Mais de um milhão de crianças com menos de cinco anos estão em risco de vida devido a subnutrição aguda. Este número poderá subir para 1,2 milhões no início do próximo ano, deixando muitos em risco de danos físicos e cognitivos permanentes, frisou Fletcher.
"Não víamos este nível de privação desde antes da trégua mediada pela ONU, no início de 2022. (...) Esta deterioração está a acontecer no mesmo momento em que o financiamento global está a cair drasticamente, reduzindo a nossa capacidade de alimentar os mais vulneráveis", disse.
A lacuna de financiamento é também extrema para os serviços de saúde, especialmente para os 6,2 milhões de mulheres e raparigas que enfrentam a ameaça de violência de género, segundo as Nações Unidas.
Num momento em que o sistema da ONU está a ser abalado por uma grave crise de financiamento, as equipas no terreno no Iémen têm adotado uma estratégia de priorização das verbas, que estão a ser direcionadas para focos de emergência, como é o caso do combate à cólera.
Nesse sentido, a ONU conseguiu "manter a cólera sob controlo" ao concentrar-se na sensibilização e promoção da higiene a nível comunitário, ao mesmo tempo que direcionou apoio à saúde e ao saneamento para os pontos mais críticos.
"Como resultado, os casos de cólera caíram mais de 70% em relação ao ano passado, um avanço significativo num país onde a cólera é uma ameaça constante", anunciou Fletcher.
Contudo, apesar de alguns progressos humanitários, o subsecretário-geral reforçou que uma solução política continua a ser o único caminho para um futuro melhor para o povo do Iémen.
Na reunião esteve também o enviado especial da ONU para o Iémen, Hans Grundberg, que descreveu ao Conselho de Segurança o "período profundamente volátil e imprevisível" que o país e a região atravessam.
Grundberg expressou grande preocupação com a escalada no mar Vermelho, com ataques a dois navios comerciais no início desta semana por parte do Ansar Allah, resultando em vítimas e potenciais danos ambientais.
Os dois ataques foram realizados pelos rebeldes Huthis, um movimento político-religioso denominado Ansar Allah, cujos membros são maioritariamente xiitas do Iémen, apoiados pelo Irão.
Os Huthis atacam as embarcações no mar Vermelho em solidariedade com o grupo islamita palestiniano Hamas, em guerra com Israel desde outubro de 2023.
Estes foram os primeiros ataques a embarcações comerciais em mais de sete meses.
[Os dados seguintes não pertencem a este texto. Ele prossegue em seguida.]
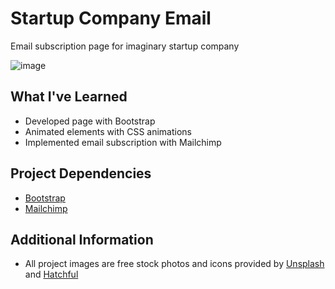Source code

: # Startup Company Email

Email subscription page for imaginary startup company

![image](https://user-images.githubusercontent.com/12193814/84226490-436ad280-aab8-11ea-8a06-fa47b821fae7.png)

## What I've Learned
- Developed page with Bootstrap
- Animated elements with CSS animations
- Implemented email subscription with Mailchimp

## Project Dependencies
- [Bootstrap](https://getbootstrap.com/)
- [Mailchimp](https://mailchimp.com/)

## Additional Information

- All project images are free stock photos and icons provided by [Unsplash](https://unsplash.com/) and [Hatchful](https://hatchful.shopify.com/)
"A liberdade de navegação no mar Vermelho deve ser salvaguardada e a infraestrutura civil nunca deve tornar-se alvo de conflito. Acima de tudo, o Iémen não deve ser arrastado para crises regionais que ameaçam desfazer a situação já extremamente frágil do país", defendeu o enviado.
Sobre a crise económica que abala todo o Iémen, Hans Grundberg disse que o pouco dinheiro que as pessoas têm em mãos está a perder valor, levando a uma grande preocupação entre os cidadãos e em todo o setor privado.
Mas, apesar das dificuldades, Grundberg advogou que a economia é uma área onde a colaboração prática entre as partes pode criar mudanças significativas e ter um impacto imediato e positivo na vida dos iemenitas.
O enviado da ONU pediu medidas práticas que facilitem o pagamento integral e atempado dos salários, aumentem o poder de compra dos iemenitas, melhorem a prestação de serviços e estimulem a economia.